:: What the task requires ::
Using the data below, output the first line and every line after it up to and including the line containing "Go to Settings", exactly as written and with nothing added.

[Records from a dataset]

■ ■ ■ ■ ■

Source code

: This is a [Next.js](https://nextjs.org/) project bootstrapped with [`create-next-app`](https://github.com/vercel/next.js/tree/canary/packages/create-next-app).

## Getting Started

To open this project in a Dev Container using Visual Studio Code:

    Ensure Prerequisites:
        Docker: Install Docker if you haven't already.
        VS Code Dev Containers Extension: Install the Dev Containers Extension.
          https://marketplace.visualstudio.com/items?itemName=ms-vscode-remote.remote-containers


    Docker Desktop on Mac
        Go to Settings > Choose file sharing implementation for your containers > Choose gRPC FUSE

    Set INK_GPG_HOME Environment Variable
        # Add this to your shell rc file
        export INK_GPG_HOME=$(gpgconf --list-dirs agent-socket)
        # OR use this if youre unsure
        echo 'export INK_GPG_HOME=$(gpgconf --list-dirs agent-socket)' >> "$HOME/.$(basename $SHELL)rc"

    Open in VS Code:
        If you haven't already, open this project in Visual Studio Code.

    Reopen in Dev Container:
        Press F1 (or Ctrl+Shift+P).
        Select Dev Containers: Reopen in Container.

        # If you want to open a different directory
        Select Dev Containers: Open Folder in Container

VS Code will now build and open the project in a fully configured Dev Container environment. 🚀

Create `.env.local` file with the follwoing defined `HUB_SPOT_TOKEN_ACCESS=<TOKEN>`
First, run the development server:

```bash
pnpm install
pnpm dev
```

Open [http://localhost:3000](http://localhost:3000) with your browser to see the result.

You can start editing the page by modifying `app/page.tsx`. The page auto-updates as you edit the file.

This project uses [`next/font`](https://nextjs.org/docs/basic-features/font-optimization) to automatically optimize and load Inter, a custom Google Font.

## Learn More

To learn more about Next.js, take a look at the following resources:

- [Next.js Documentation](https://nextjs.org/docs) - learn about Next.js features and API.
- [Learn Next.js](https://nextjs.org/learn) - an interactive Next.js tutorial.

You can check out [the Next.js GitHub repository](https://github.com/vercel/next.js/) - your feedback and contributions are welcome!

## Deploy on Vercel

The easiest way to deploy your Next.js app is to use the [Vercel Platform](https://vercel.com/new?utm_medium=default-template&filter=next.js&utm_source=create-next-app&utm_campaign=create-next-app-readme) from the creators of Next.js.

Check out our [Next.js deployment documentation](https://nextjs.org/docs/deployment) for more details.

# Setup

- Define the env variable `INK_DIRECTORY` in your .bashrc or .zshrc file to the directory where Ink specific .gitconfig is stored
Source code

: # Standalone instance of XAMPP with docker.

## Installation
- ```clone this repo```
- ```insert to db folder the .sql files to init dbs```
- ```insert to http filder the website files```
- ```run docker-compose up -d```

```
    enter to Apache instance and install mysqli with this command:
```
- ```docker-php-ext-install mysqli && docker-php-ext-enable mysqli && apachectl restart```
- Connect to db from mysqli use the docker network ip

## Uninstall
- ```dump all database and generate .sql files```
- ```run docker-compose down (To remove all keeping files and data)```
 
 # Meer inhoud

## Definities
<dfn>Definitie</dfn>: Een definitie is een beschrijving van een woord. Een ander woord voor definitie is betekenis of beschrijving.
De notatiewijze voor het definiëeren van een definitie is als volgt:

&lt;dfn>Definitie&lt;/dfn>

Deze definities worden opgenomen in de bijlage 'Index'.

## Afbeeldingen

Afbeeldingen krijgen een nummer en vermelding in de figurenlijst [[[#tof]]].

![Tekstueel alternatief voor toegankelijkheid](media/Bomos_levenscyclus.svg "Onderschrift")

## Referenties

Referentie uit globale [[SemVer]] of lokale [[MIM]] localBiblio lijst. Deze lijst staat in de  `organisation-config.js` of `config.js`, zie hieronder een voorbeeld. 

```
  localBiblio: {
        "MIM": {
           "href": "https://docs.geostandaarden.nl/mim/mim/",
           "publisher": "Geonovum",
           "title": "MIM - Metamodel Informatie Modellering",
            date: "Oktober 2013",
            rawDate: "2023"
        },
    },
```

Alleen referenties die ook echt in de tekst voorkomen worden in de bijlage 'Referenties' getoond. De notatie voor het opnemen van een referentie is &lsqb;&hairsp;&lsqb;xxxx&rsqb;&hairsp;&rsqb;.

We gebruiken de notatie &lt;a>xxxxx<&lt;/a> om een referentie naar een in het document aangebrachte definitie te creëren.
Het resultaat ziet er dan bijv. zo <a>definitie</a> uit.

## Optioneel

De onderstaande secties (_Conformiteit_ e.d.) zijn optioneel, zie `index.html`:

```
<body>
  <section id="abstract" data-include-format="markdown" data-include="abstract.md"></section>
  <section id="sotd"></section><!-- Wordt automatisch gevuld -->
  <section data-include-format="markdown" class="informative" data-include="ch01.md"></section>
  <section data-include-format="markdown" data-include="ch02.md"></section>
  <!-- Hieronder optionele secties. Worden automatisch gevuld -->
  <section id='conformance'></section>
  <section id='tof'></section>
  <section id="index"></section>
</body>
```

■ ■ ■ ■ ■

:: Result below ::
Source code

: This is a [Next.js](https://nextjs.org/) project bootstrapped with [`create-next-app`](https://github.com/vercel/next.js/tree/canary/packages/create-next-app).

## Getting Started

To open this project in a Dev Container using Visual Studio Code:

    Ensure Prerequisites:
        Docker: Install Docker if you haven't already.
        VS Code Dev Containers Extension: Install the Dev Containers Extension.
          https://marketplace.visualstudio.com/items?itemName=ms-vscode-remote.remote-containers


    Docker Desktop on Mac
        Go to Settings > Choose file sharing implementation for your containers > Choose gRPC FUSE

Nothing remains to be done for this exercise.